Material to process: Begin

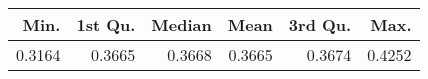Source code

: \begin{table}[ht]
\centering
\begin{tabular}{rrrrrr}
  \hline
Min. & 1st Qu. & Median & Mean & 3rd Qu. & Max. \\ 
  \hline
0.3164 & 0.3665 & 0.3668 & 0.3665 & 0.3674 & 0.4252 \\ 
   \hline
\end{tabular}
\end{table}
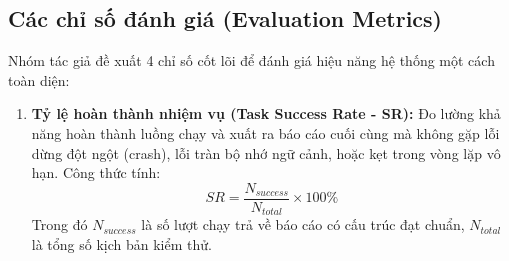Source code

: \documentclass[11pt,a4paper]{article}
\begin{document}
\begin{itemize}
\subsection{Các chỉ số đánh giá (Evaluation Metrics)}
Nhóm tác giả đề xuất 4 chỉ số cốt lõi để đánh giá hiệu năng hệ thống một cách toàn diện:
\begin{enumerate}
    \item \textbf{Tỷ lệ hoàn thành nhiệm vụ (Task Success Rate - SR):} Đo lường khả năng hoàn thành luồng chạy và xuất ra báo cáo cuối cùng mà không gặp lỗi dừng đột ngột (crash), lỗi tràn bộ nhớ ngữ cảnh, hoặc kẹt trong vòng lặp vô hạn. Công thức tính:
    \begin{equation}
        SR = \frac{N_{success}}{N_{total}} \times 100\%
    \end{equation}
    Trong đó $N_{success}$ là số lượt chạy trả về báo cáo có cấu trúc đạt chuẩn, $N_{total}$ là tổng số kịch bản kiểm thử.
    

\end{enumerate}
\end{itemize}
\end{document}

Material to process: End

:: Work to complete ::
For each line in the data above that contains the string "đánh", extract the line.

:: Solution to the exercise ::
\subsection{Các chỉ số đánh giá (Evaluation Metrics)}
Nhóm tác giả đề xuất 4 chỉ số cốt lõi để đánh giá hiệu năng hệ thống một cách toàn diện:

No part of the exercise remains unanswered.